Collected data
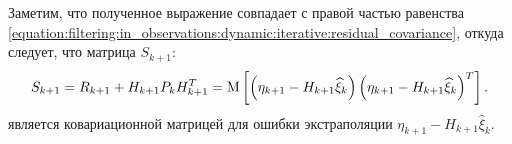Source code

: Заметим, что полученное выражение совпадает с правой частью равенства \eqref{equation:filtering:in_observations:dynamic:iterative:residual_covariance}, откуда следует, что
матрица $S_{k+1}$:
$$
	S_{k+1}
	= R_{k+1} + H_{k+1} P_k H_{k+1}^T
	= \mathrm{M} \left [ \left ( \eta_{k+1} - H_{k+1} \widehat{\xi}_k \right ) \left ( \eta_{k+1} - H_{k+1} \widehat{\xi}_k \right )^T \right ]
	.
$$
является ковариационной матрицей для ошибки экстраполяции $\eta_{k+1} - H_{k+1} \widehat{\xi}_k$.
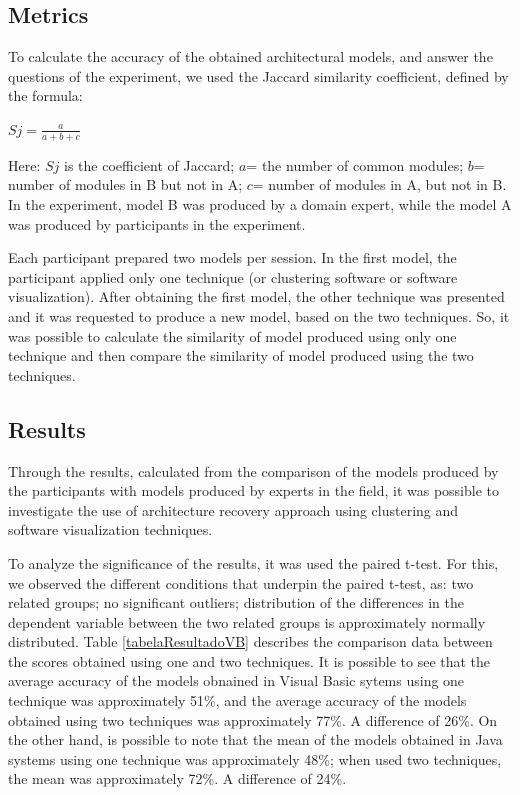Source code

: \documentclass{sig-alternate-05-2015}
\begin{document}
\subsection{Metrics}%
To calculate the accuracy of the obtained architectural models, and answer the questions of the experiment, we used the Jaccard similarity coefficient, defined by the formula:
\begin{center}
	$Sj= \frac{a}{a+b+c}$
\end{center}

Here: $Sj$ is the coefficient of Jaccard; $a$= the number of common modules; $b$= number of modules in B but not in A; $c$= number of modules in A, but not in B. In the experiment, model B was produced by a domain expert, while the model A was produced by participants in the experiment.

Each participant prepared two models per session. In the first model, the participant applied only one technique (or clustering software or software visualization). After obtaining the first model, the other technique was presented and it was requested to produce a new model, based on the two techniques. So, it was possible to calculate the similarity of model produced using only one technique and then compare the similarity of model produced using the two techniques.

\subsection{Results}%

Through the results, calculated from the comparison of the models produced by the participants with models produced by experts in the field, it was possible to investigate the use of architecture recovery approach using clustering and software visualization techniques. 

To analyze the significance of the results, it was used the paired t-test. For this, we observed the different conditions that underpin the paired t-test, as: two related groups; no significant outliers; distribution of the differences in the dependent variable between the two related groups is approximately normally distributed.  Table \ref{tabelaResultadoVB}  describes the comparison data between the scores obtained using one and two techniques. It is possible to see that the average accuracy of the models obnained in Visual Basic sytems using one technique was approximately 51\%, and the average accuracy of the models obtained using two techniques was approximately 77\%. A difference of 26\%. On the other hand,  is possible to note that the mean of the models obtained in Java systems using one technique was approximately 48\%; when used two techniques, the mean was approximately 72\%. A difference of 24\%.
\end{document}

▶ [PROBLEM TO WORK ON] Give every line above again exactly, with no pictures.

▶ [OUTPUT OF THE TASK]
Source code

: Заметим, что полученное выражение совпадает с правой частью равенства \eqref{equation:filtering:in_observations:dynamic:iterative:residual_covariance}, откуда следует, что
матрица $S_{k+1}$:
$$
	S_{k+1}
	= R_{k+1} + H_{k+1} P_k H_{k+1}^T
	= \mathrm{M} \left [ \left ( \eta_{k+1} - H_{k+1} \widehat{\xi}_k \right ) \left ( \eta_{k+1} - H_{k+1} \widehat{\xi}_k \right )^T \right ]
	.
$$
является ковариационной матрицей для ошибки экстраполяции $\eta_{k+1} - H_{k+1} \widehat{\xi}_k$.
Source code

: \documentclass{sig-alternate-05-2015}
\begin{document}
\subsection{Metrics}%
To calculate the accuracy of the obtained architectural models, and answer the questions of the experiment, we used the Jaccard similarity coefficient, defined by the formula:
\begin{center}
	$Sj= \frac{a}{a+b+c}$
\end{center}

Here: $Sj$ is the coefficient of Jaccard; $a$= the number of common modules; $b$= number of modules in B but not in A; $c$= number of modules in A, but not in B. In the experiment, model B was produced by a domain expert, while the model A was produced by participants in the experiment.

Each participant prepared two models per session. In the first model, the participant applied only one technique (or clustering software or software visualization). After obtaining the first model, the other technique was presented and it was requested to produce a new model, based on the two techniques. So, it was possible to calculate the similarity of model produced using only one technique and then compare the similarity of model produced using the two techniques.

\subsection{Results}%

Through the results, calculated from the comparison of the models produced by the participants with models produced by experts in the field, it was possible to investigate the use of architecture recovery approach using clustering and software visualization techniques. 

To analyze the significance of the results, it was used the paired t-test. For this, we observed the different conditions that underpin the paired t-test, as: two related groups; no significant outliers; distribution of the differences in the dependent variable between the two related groups is approximately normally distributed.  Table \ref{tabelaResultadoVB}  describes the comparison data between the scores obtained using one and two techniques. It is possible to see that the average accuracy of the models obnained in Visual Basic sytems using one technique was approximately 51\%, and the average accuracy of the models obtained using two techniques was approximately 77\%. A difference of 26\%. On the other hand,  is possible to note that the mean of the models obtained in Java systems using one technique was approximately 48\%; when used two techniques, the mean was approximately 72\%. A difference of 24\%.
\end{document}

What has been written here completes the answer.